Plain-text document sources
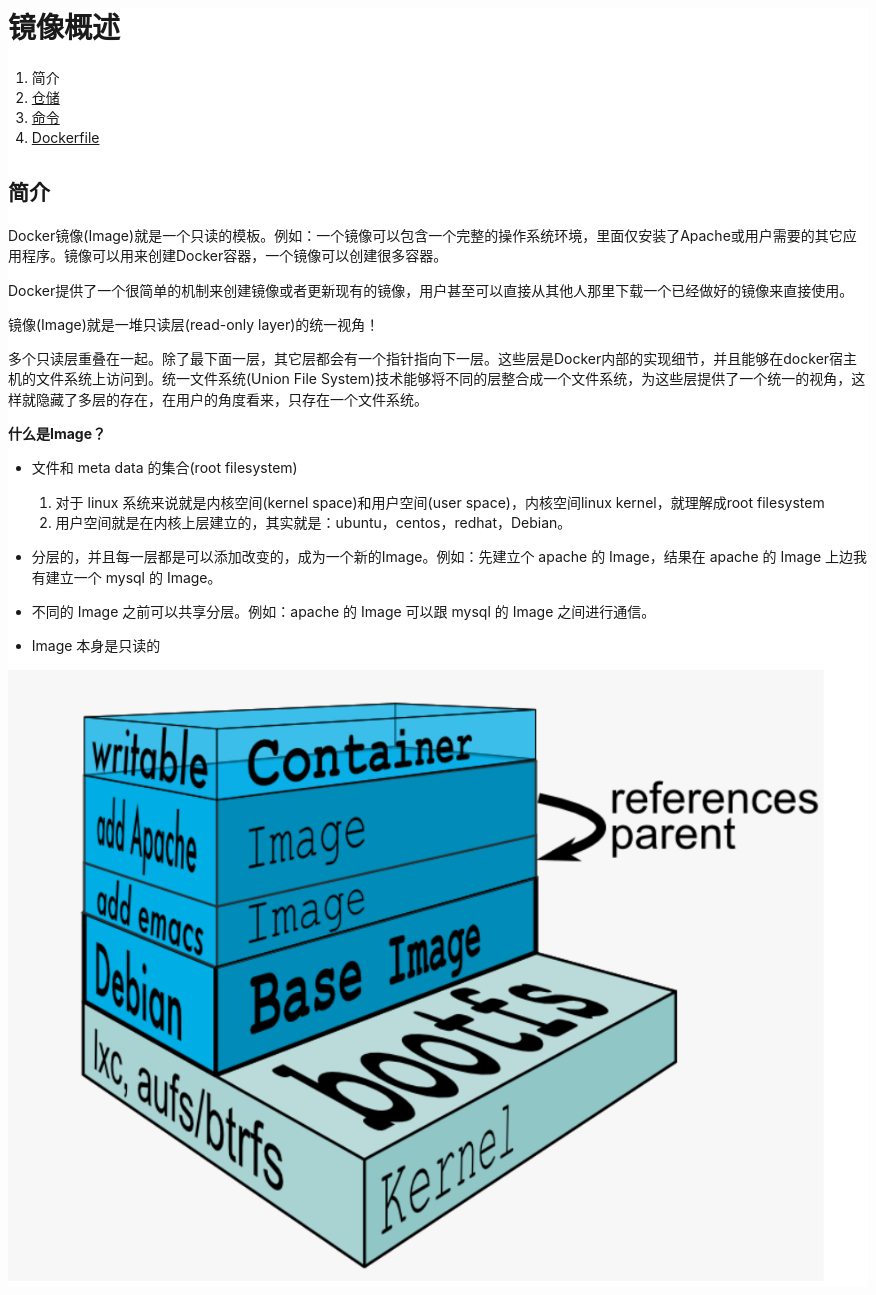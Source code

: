 # 镜像概述

1. 简介
2. [仓储](#仓储)
3. [命令](#命令)
4. [Dockerfile](#Dockerfile)



## 简介

Docker镜像(Image)就是一个只读的模板。例如：一个镜像可以包含一个完整的操作系统环境，里面仅安装了Apache或用户需要的其它应用程序。镜像可以用来创建Docker容器，一个镜像可以创建很多容器。

Docker提供了一个很简单的机制来创建镜像或者更新现有的镜像，用户甚至可以直接从其他人那里下载一个已经做好的镜像来直接使用。

镜像(Image)就是一堆只读层(read-only layer)的统一视角！

多个只读层重叠在一起。除了最下面一层，其它层都会有一个指针指向下一层。这些层是Docker内部的实现细节，并且能够在docker宿主机的文件系统上访问到。统一文件系统(Union File System)技术能够将不同的层整合成一个文件系统，为这些层提供了一个统一的视角，这样就隐藏了多层的存在，在用户的角度看来，只存在一个文件系统。

**什么是Image？**

- 文件和 meta data 的集合(root filesystem)
  1. 对于 linux 系统来说就是内核空间(kernel space)和用户空间(user space)，内核空间linux kernel，就理解成root filesystem
  2. 用户空间就是在内核上层建立的，其实就是：ubuntu，centos，redhat，Debian。

- 分层的，并且每一层都是可以添加改变的，成为一个新的Image。例如：先建立个 apache 的 Image，结果在 apache 的 Image 上边我有建立一个 mysql 的 Image。

- 不同的 Image 之前可以共享分层。例如：apache 的 Image 可以跟 mysql 的 Image 之间进行通信。

- Image 本身是只读的

![x](../../../Resources/k8s/docker017.png)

__Required action__. Your copy should match the entries above exactly and contain no pictures.

__The completed task__.
Source code

: # 镜像概述

1. 简介
2. [仓储](#仓储)
3. [命令](#命令)
4. [Dockerfile](#Dockerfile)



## 简介

Docker镜像(Image)就是一个只读的模板。例如：一个镜像可以包含一个完整的操作系统环境，里面仅安装了Apache或用户需要的其它应用程序。镜像可以用来创建Docker容器，一个镜像可以创建很多容器。

Docker提供了一个很简单的机制来创建镜像或者更新现有的镜像，用户甚至可以直接从其他人那里下载一个已经做好的镜像来直接使用。

镜像(Image)就是一堆只读层(read-only layer)的统一视角！

多个只读层重叠在一起。除了最下面一层，其它层都会有一个指针指向下一层。这些层是Docker内部的实现细节，并且能够在docker宿主机的文件系统上访问到。统一文件系统(Union File System)技术能够将不同的层整合成一个文件系统，为这些层提供了一个统一的视角，这样就隐藏了多层的存在，在用户的角度看来，只存在一个文件系统。

**什么是Image？**

- 文件和 meta data 的集合(root filesystem)
  1. 对于 linux 系统来说就是内核空间(kernel space)和用户空间(user space)，内核空间linux kernel，就理解成root filesystem
  2. 用户空间就是在内核上层建立的，其实就是：ubuntu，centos，redhat，Debian。

- 分层的，并且每一层都是可以添加改变的，成为一个新的Image。例如：先建立个 apache 的 Image，结果在 apache 的 Image 上边我有建立一个 mysql 的 Image。

- 不同的 Image 之前可以共享分层。例如：apache 的 Image 可以跟 mysql 的 Image 之间进行通信。

- Image 本身是只读的

![x](../../../Resources/k8s/docker017.png)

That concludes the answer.